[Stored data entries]
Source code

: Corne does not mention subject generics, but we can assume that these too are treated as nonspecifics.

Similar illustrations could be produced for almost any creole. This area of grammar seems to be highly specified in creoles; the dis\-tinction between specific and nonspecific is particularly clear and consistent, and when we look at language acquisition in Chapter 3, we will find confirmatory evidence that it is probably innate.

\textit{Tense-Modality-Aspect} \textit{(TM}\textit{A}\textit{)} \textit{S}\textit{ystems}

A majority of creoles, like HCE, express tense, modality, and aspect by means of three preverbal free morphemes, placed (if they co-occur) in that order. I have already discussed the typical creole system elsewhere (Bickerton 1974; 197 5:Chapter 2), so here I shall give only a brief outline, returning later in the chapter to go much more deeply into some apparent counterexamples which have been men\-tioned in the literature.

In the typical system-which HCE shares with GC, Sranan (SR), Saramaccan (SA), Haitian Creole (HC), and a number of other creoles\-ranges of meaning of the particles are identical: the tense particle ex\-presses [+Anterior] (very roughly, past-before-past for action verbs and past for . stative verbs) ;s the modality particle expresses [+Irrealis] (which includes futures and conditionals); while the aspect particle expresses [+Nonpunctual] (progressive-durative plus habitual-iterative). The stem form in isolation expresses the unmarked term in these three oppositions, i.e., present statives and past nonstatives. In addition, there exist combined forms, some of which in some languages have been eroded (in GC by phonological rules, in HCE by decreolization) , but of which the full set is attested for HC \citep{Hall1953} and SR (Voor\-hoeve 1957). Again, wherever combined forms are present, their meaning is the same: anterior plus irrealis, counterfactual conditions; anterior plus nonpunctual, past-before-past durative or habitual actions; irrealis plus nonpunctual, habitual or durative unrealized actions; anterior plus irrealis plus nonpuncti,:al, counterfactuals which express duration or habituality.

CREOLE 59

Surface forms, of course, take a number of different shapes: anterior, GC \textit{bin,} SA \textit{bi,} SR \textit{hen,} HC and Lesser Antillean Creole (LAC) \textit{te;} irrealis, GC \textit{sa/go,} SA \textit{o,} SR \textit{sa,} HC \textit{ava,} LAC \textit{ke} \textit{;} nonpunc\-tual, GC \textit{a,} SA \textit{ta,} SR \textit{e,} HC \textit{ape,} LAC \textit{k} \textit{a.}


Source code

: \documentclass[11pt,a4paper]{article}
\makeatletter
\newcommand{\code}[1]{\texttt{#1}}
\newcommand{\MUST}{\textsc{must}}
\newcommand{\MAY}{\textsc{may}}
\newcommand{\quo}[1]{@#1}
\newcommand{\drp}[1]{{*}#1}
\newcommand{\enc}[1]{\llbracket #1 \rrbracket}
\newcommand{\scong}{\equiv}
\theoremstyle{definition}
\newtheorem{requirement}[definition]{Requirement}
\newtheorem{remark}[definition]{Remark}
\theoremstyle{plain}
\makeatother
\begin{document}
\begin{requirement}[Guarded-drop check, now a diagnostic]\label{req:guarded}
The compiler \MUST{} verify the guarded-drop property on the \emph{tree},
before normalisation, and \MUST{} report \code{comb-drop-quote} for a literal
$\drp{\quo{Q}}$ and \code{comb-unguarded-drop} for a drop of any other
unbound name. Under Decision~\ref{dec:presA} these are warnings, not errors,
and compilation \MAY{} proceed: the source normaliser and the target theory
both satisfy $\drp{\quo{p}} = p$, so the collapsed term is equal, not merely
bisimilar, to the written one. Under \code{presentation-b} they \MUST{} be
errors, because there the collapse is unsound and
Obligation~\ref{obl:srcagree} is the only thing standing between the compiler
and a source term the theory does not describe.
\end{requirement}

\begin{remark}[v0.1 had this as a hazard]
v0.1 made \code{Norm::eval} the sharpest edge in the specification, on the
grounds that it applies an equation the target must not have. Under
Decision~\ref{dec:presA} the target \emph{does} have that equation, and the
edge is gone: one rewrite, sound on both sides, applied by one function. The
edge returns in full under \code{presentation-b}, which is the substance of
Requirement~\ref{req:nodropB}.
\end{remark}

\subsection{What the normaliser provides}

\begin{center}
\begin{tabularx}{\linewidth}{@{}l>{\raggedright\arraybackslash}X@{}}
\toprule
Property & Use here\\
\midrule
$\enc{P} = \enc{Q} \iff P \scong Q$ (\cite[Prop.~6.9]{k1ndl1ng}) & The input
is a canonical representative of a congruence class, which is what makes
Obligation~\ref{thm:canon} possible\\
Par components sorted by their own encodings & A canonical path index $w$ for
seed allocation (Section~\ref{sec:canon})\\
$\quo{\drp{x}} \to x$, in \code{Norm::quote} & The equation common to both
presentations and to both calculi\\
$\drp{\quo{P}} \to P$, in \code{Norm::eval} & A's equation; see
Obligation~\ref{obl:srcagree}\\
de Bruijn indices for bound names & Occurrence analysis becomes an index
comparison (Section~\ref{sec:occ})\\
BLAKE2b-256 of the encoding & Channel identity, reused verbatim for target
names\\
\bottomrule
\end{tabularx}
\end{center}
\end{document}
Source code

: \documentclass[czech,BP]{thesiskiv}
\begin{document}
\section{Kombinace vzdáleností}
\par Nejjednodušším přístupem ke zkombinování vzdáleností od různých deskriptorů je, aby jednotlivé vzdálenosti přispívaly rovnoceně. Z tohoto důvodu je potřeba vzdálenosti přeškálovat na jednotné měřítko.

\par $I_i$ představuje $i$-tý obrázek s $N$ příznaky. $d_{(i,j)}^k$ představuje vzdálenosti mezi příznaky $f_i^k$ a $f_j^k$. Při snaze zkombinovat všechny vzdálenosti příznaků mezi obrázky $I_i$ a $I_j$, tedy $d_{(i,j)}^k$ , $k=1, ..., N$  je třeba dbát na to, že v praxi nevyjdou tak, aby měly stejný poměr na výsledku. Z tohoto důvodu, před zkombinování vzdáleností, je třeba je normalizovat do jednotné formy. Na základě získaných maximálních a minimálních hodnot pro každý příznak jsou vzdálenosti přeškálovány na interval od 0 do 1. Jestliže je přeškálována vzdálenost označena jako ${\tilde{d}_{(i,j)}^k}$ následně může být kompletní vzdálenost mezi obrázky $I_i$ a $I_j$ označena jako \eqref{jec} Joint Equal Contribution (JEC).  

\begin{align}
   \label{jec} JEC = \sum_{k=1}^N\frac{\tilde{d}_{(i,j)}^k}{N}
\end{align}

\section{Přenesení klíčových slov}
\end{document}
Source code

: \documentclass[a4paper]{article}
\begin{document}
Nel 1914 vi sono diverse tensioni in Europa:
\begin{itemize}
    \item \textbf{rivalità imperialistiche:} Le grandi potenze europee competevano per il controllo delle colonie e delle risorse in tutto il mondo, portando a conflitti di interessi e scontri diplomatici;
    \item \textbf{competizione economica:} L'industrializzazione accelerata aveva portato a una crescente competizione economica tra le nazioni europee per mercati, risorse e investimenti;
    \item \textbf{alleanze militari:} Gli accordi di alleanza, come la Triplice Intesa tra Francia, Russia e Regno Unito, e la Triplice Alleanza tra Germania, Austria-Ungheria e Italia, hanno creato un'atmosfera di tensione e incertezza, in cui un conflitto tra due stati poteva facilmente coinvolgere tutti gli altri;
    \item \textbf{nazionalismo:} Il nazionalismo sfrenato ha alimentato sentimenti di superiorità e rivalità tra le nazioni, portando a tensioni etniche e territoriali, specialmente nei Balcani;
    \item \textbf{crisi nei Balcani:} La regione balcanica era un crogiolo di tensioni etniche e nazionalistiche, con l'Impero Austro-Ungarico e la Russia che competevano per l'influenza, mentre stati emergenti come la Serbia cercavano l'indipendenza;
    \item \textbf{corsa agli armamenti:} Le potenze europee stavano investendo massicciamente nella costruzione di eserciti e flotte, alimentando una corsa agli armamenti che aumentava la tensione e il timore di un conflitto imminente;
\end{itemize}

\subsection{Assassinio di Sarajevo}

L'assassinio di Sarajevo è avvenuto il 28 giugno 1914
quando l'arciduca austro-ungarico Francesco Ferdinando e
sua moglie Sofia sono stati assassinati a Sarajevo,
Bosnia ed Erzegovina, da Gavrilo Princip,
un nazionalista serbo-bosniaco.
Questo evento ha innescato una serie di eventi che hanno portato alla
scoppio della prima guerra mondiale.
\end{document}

▶ Work to be completed:
Of all the entries above, retype exactly the lines from the line with "unbound name. Under" to the line with "edge is gone: one", both included, and no others.

▶ Output for this exercise:
unbound name. Under Decision~\ref{dec:presA} these are warnings, not errors,
and compilation \MAY{} proceed: the source normaliser and the target theory
both satisfy $\drp{\quo{p}} = p$, so the collapsed term is equal, not merely
bisimilar, to the written one. Under \code{presentation-b} they \MUST{} be
errors, because there the collapse is unsound and
Obligation~\ref{obl:srcagree} is the only thing standing between the compiler
and a source term the theory does not describe.
\end{requirement}

\begin{remark}[v0.1 had this as a hazard]
v0.1 made \code{Norm::eval} the sharpest edge in the specification, on the
grounds that it applies an equation the target must not have. Under
Decision~\ref{dec:presA} the target \emph{does} have that equation, and the
edge is gone: one rewrite, sound on both sides, applied by one function. The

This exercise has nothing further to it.